• _WHAT THIS TASK INVOLVES_:
Could you copy exactly the lines below from the one with "Released on 2015-09-04" to the one with "Description: For this", inclusive, leaving out any pictures?

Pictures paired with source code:
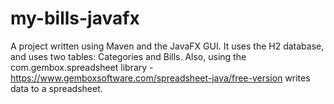 # my-bills-javafx

A project written using Maven and the JavaFX GUI. It uses the H2 database, and uses two tables: Categories and Bills. 
Also, using the com.gembox.spreadsheet library - https://www.gemboxsoftware.com/spreadsheet-java/free-version writes data to a spreadsheet.
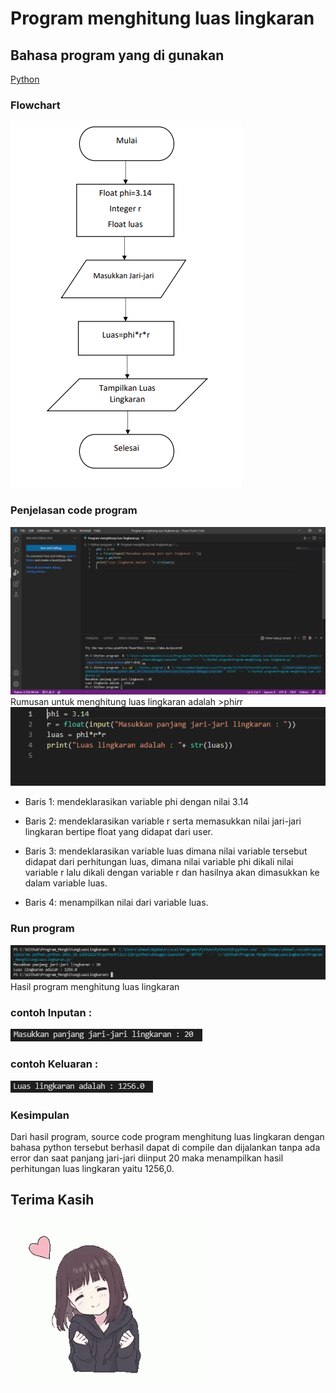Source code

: # Program menghitung luas lingkaran
## Bahasa program yang di gunakan
[Python](https://www.python.org)
### Flowchart
![Gambar 0](Image/Flowchart.PNG)
### Penjelasan code program
![Gambar 1](Image/program_python.PNG)
Rumusan untuk menghitung luas lingkaran adalah
    >phi*r*r
![Gambar 2](Image/codingan.PNG)<P>
- Baris 1: mendeklarasikan variable phi dengan nilai 3.14<P>
- Baris 2: mendeklarasikan variable r serta memasukkan nilai jari-jari lingkaran bertipe float yang didapat dari user.<P>
- Baris 3: mendeklarasikan variable luas dimana nilai variable tersebut didapat dari perhitungan luas, dimana nilai variable phi dikali nilai variable r lalu dikali dengan variable r dan hasilnya akan dimasukkan ke dalam variable luas.<p>
- Baris 4: menampilkan nilai dari variable luas.<P>
### Run program
![Gambar 3](Image/hasil.PNG)
Hasil program menghitung luas lingkaran<P>
### contoh Inputan :
![Gambar 4](Image/input.PNG)
### contoh Keluaran :
![Gambar 5](Image/output.PNG)
### Kesimpulan 
Dari hasil program, source code program menghitung luas lingkaran dengan bahasa python tersebut berhasil dapat di compile dan dijalankan tanpa ada error dan saat panjang jari-jari diinput 20 maka menampilkan hasil perhitungan luas lingkaran yaitu 1256,0.<P>
## Terima Kasih
![Gambar 6](Image/Thanks.gif)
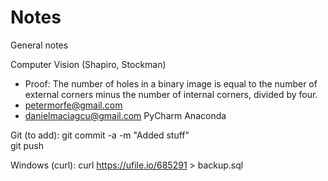 # Notes
General notes

Computer Vision (Shapiro, Stockman)
- Proof: The number of holes in a binary image is equal to the number of external corners minus the number of internal corners, divided by four.
- petermorfe@gmail.com
- danielmaciagcu@gmail.com
PyCharm
Anaconda

Git (to add):
git commit -a -m "Added stuff"    
git push

Windows (curl):
curl https://ufile.io/685291 > backup.sql


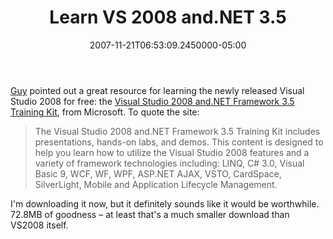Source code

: ﻿---
title: Learn VS 2008 and.NET 3.5
date: "2007-11-21T06:53:09.2450000-05:00"
description: "Guy pointed out a great resource for learning the newly released Visual Studio 2008 for free: the Visual Studio 2008 and.NET Framework 3.5 Training Kit, from Microsoft."
featuredImage: img/learn-vs-2008-and-net-3-5-featured.png
---

[Guy](http://www.microsoft.com/downloads/details.aspx?FamilyID=8bdaa836-0bba-4393-94db-6c3c4a0c98a1&DisplayLang=en) pointed out a great resource for learning the newly released Visual Studio 2008 for free: the [Visual Studio 2008 and.NET Framework 3.5 Training Kit](http://www.microsoft.com/downloads/details.aspx?FamilyID=8bdaa836-0bba-4393-94db-6c3c4a0c98a1&DisplayLang=en), from Microsoft. To quote the site:

> [](<>)The Visual Studio 2008 and.NET Framework 3.5 Training Kit includes presentations, hands-on labs, and demos. This content is designed to help you learn how to utilize the Visual Studio 2008 features and a variety of framework technologies including: LINQ, C# 3.0, Visual Basic 9, WCF, WF, WPF, ASP.NET AJAX, VSTO, CardSpace, SilverLight, Mobile and Application Lifecycle Management.

I'm downloading it now, but it definitely sounds like it would be worthwhile. 72.8MB of goodness – at least that's a much smaller download than VS2008 itself.

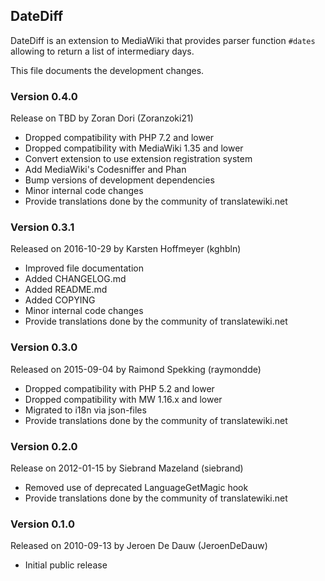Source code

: ## DateDiff

DateDiff is an extension to MediaWiki that provides parser function `#dates` allowing to return
a list of intermediary days.

This file documents the development changes.


### Version 0.4.0
Release on TBD by Zoran Dori (Zoranzoki21)

- Dropped compatibility with PHP 7.2 and lower
- Dropped compatibility with MediaWiki 1.35 and lower
- Convert extension to use extension registration system
- Add MediaWiki's Codesniffer and Phan
- Bump versions of development dependencies
- Minor internal code changes
- Provide translations done by the community of translatewiki.net

### Version 0.3.1

Released on 2016-10-29 by Karsten Hoffmeyer (kghbln)

- Improved file documentation
- Added CHANGELOG.md
- Added README.md
- Added COPYING
- Minor internal code changes
- Provide translations done by the community of translatewiki.net


### Version 0.3.0

Released on 2015-09-04 by Raimond Spekking (raymondde)

- Dropped compatibility with PHP 5.2 and lower
- Dropped compatibility with MW 1.16.x and lower
- Migrated to i18n via json-files
- Provide translations done by the community of translatewiki.net


### Version 0.2.0

Release on 2012-01-15 by Siebrand Mazeland (siebrand)

- Removed use of deprecated LanguageGetMagic hook
- Provide translations done by the community of translatewiki.net


### Version 0.1.0

Released on 2010-09-13 by Jeroen De Dauw (JeroenDeDauw)

- Initial public release
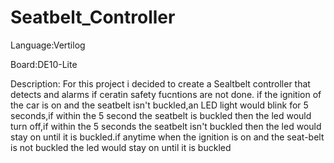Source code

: # Seatbelt_Controller

Language:Vertilog 

Board:DE10-Lite

Description: For this project i decided to create a Sealtbelt controller that detects and alarms if ceratin safety fucntions are not done.
if the ignition of the car is on and the seatbelt isn't buckled,an LED light would blink for 5 seconds,if within the 5 second the seatbelt is buckled then the led would turn off,if within the 5 seconds the seatbelt isn't buckled then the led would stay on until it is buckled.if anytime when the ignition is on and the seat-belt is not buckled the led would stay on until it is buckled

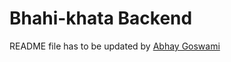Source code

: # Bhahi-khata Backend

 README file has to be updated by [Abhay Goswami](https://abgoswami.netlify.com)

• _WRITTEN ANSWER_:
Released on 2015-09-04 by Raimond Spekking (raymondde)

- Dropped compatibility with PHP 5.2 and lower
- Dropped compatibility with MW 1.16.x and lower
- Migrated to i18n via json-files
- Provide translations done by the community of translatewiki.net


### Version 0.2.0

Release on 2012-01-15 by Siebrand Mazeland (siebrand)

- Removed use of deprecated LanguageGetMagic hook
- Provide translations done by the community of translatewiki.net


### Version 0.1.0

Released on 2010-09-13 by Jeroen De Dauw (JeroenDeDauw)

- Initial public release
Source code

: # Seatbelt_Controller

Language:Vertilog 

Board:DE10-Lite

Description: For this project i decided to create a Sealtbelt controller that detects and alarms if ceratin safety fucntions are not done.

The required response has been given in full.